“Do you know, Gladys, I had a queer feeling just now—as if Mr. Romaine were really ill, and might die at any time? And all the time we have looked upon him as a hypochondriac.”
“Reggie says if anybody really expected Mr. Romaine to die he would live forever. But I have not heard him say he was ill, and I am sure Reggie does not suspect it. And, Ethel dear, I shouldn’t be surprised if, after all, that house at Prince’s Gate should be yours.”
“I should be,” answered Ethel, “but if it ever is, I promise to be kind to the old gentleman.”
Bridge had met “the old gentleman” just outside the door, and had gone with him to the library, where he sat within easy call. Mr. Romaine, seated at his table, after a while seemed to recover from his paroxysm of pain. He unlocked a drawer and took out his will, which he read over, smiling all the time—he seemed to regard it as a very facetious document. Then he added something to it. He had a few valuable diamonds which he had collected for no particular purpose some years before, and he thought that Ethel Maywood might as well have them. And then he wrote his offer to Madame de Fonblanque, and sealed and addressed it. It seemed to give him such acute pleasure that he almost forgot his pain. He smiled, his black eyes sparkled, he smoothed his mustache coquettishly, and thought to himself:
“Checkmated, by Jove!”
It was then near twelve o’clock, and he rang for Bridge and went to his bed-room.

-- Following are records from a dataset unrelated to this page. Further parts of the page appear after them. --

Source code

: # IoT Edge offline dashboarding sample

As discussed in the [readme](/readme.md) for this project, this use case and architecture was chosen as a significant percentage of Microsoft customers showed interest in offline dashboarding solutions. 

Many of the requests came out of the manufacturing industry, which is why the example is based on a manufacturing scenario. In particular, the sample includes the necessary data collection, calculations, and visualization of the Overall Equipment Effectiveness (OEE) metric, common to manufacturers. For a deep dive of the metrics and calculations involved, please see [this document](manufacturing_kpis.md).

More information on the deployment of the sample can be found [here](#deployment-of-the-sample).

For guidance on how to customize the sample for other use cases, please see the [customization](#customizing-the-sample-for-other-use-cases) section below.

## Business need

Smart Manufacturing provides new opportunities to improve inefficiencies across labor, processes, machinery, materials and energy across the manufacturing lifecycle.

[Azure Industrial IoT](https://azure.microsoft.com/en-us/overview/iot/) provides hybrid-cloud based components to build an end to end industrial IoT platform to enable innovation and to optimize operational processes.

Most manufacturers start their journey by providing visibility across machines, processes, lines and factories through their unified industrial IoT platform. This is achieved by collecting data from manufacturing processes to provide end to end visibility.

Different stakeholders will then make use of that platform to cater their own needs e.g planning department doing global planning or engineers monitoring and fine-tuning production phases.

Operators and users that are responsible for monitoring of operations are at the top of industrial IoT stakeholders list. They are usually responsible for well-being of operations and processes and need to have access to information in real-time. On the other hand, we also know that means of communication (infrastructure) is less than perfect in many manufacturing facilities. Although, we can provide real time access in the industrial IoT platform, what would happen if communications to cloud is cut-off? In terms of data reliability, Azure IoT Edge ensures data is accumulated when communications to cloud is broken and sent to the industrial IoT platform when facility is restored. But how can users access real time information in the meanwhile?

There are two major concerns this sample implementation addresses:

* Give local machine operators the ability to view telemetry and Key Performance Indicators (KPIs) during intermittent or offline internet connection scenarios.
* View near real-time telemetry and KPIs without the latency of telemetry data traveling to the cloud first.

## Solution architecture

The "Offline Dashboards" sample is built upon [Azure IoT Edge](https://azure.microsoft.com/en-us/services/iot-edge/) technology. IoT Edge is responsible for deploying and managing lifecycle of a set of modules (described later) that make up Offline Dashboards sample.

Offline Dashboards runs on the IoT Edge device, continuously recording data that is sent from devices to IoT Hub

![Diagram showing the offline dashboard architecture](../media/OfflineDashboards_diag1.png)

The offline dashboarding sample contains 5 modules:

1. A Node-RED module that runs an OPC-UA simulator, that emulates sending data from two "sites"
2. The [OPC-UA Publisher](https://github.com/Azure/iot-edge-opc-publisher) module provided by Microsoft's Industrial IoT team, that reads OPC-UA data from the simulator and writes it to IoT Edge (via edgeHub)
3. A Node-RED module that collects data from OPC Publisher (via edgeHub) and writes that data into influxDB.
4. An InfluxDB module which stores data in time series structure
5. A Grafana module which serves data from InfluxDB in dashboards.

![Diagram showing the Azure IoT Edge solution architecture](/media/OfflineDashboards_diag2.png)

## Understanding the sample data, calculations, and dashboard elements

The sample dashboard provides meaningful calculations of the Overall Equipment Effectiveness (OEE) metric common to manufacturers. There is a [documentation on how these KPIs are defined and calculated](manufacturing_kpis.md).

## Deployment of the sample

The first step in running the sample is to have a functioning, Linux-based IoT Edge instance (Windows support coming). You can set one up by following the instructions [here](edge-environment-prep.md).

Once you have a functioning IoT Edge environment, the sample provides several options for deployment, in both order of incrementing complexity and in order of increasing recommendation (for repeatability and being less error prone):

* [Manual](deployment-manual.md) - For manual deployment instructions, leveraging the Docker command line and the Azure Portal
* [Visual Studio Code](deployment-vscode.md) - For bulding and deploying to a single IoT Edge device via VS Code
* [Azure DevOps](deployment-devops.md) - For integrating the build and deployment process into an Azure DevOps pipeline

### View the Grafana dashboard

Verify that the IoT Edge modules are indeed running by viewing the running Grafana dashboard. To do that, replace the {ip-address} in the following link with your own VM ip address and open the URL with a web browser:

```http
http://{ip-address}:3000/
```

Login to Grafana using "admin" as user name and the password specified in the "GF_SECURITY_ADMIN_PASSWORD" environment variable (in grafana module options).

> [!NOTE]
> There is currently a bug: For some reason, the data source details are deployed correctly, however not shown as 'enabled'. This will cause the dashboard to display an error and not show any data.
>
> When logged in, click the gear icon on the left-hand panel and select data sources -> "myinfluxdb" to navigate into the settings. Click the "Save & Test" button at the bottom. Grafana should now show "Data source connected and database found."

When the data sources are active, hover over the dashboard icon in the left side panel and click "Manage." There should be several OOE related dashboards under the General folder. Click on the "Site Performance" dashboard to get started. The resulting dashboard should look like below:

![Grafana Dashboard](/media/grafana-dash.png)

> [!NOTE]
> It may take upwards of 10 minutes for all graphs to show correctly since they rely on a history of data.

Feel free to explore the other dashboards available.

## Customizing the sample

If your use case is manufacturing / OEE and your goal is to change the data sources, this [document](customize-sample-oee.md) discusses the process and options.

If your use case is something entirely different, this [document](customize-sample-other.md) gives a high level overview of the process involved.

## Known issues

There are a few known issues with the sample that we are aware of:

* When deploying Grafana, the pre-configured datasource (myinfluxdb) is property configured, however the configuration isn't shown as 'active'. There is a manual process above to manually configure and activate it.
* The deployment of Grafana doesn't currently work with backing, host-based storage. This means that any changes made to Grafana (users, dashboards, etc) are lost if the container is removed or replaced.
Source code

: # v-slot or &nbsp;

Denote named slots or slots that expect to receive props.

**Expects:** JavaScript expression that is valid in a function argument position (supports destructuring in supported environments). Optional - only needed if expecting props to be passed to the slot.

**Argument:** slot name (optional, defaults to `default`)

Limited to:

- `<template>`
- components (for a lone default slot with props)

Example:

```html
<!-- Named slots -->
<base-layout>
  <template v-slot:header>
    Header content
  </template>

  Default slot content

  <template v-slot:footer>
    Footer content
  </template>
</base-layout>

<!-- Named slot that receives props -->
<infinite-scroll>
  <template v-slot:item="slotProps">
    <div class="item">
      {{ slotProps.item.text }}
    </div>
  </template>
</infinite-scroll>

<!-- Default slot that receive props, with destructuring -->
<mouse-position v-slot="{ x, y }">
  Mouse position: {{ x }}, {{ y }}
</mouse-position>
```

The man undressed him and put him to bed, and then Mr. Romaine said casually:
“You had better sit in this room to-night.”
Even with this servant, who knew the whole secret of his ailments, Mr. Romaine maintained a systematic kind of deceit which did not deceive.
Bridge stirred the fire into a ruddy blaze, and sat down by it to doze. Occasionally he rose and went toward the luxurious bed, where Mr. Romaine lay with wide-open, staring eyes, and every few moments he wanted something done for him. This alarmed Bridge, but he dared not show his uneasiness. At last, about two o’clock in the morning, when he had given up all attempts at dozing, he heard a sound which made him jump. It was a slight groan.